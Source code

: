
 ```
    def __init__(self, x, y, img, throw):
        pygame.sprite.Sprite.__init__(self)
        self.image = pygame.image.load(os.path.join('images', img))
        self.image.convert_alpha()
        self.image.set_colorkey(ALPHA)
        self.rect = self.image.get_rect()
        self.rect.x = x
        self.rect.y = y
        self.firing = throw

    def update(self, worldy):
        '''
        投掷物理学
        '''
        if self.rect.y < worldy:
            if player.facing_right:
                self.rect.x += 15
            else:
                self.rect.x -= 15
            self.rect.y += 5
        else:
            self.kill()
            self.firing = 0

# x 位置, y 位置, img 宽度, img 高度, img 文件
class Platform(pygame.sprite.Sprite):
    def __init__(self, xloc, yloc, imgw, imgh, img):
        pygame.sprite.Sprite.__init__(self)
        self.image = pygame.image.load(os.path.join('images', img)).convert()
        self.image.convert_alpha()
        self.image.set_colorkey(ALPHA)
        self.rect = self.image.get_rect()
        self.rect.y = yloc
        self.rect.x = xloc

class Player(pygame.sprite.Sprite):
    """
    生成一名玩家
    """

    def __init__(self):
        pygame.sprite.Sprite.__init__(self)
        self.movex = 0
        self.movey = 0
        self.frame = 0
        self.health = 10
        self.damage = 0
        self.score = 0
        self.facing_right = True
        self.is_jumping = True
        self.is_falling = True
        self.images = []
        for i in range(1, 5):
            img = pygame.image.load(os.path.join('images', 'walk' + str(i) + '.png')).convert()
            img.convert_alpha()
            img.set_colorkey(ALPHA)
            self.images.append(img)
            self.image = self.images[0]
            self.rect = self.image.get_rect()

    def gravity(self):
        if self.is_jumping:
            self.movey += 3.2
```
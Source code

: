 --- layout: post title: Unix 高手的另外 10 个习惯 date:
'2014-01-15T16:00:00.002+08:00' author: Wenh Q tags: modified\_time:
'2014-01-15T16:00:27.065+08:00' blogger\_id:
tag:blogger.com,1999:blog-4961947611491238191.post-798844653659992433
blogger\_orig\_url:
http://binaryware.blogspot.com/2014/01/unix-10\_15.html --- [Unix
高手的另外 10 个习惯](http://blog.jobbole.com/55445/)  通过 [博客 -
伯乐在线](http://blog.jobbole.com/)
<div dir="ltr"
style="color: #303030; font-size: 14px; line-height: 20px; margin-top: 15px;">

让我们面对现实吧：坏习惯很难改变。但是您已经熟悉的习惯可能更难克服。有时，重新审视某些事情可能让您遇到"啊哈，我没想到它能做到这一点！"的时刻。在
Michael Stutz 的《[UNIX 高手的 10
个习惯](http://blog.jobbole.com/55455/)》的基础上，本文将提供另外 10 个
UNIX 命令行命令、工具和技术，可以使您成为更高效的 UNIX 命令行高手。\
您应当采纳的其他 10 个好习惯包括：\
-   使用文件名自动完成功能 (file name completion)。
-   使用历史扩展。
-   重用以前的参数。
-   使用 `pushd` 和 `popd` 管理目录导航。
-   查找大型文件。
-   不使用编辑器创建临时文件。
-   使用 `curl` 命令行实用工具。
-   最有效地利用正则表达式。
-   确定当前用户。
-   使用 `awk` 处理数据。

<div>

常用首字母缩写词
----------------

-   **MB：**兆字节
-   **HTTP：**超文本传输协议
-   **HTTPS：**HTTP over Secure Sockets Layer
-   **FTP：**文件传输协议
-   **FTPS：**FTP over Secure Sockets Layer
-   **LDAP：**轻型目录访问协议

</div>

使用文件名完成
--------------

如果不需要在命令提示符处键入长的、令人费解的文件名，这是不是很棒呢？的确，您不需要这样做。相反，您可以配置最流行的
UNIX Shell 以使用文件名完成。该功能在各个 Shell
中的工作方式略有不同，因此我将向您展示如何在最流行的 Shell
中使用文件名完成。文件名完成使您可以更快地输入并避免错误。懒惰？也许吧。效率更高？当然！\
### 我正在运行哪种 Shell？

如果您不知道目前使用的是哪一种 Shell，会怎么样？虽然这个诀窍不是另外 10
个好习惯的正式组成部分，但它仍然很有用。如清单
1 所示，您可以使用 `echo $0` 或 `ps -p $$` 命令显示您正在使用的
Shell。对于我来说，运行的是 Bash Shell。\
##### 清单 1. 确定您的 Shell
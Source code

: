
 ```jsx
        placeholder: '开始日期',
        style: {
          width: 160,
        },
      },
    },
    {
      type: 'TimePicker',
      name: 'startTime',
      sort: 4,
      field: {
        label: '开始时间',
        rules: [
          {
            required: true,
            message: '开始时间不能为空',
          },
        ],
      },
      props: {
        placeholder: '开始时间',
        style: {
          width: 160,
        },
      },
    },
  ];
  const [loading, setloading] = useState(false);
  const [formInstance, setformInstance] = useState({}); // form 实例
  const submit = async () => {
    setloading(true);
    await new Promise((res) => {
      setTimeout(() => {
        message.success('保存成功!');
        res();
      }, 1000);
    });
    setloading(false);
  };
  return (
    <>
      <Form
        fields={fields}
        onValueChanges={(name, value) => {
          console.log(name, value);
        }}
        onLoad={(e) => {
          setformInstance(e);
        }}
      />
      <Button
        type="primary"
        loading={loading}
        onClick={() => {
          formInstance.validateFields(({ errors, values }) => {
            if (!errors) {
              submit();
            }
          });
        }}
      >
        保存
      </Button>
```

══════════

■ Exercise requirements
Out of the records above, pick each line that contains the string "class".

■ Answer space
class Platform(pygame.sprite.Sprite):
class Player(pygame.sprite.Sprite):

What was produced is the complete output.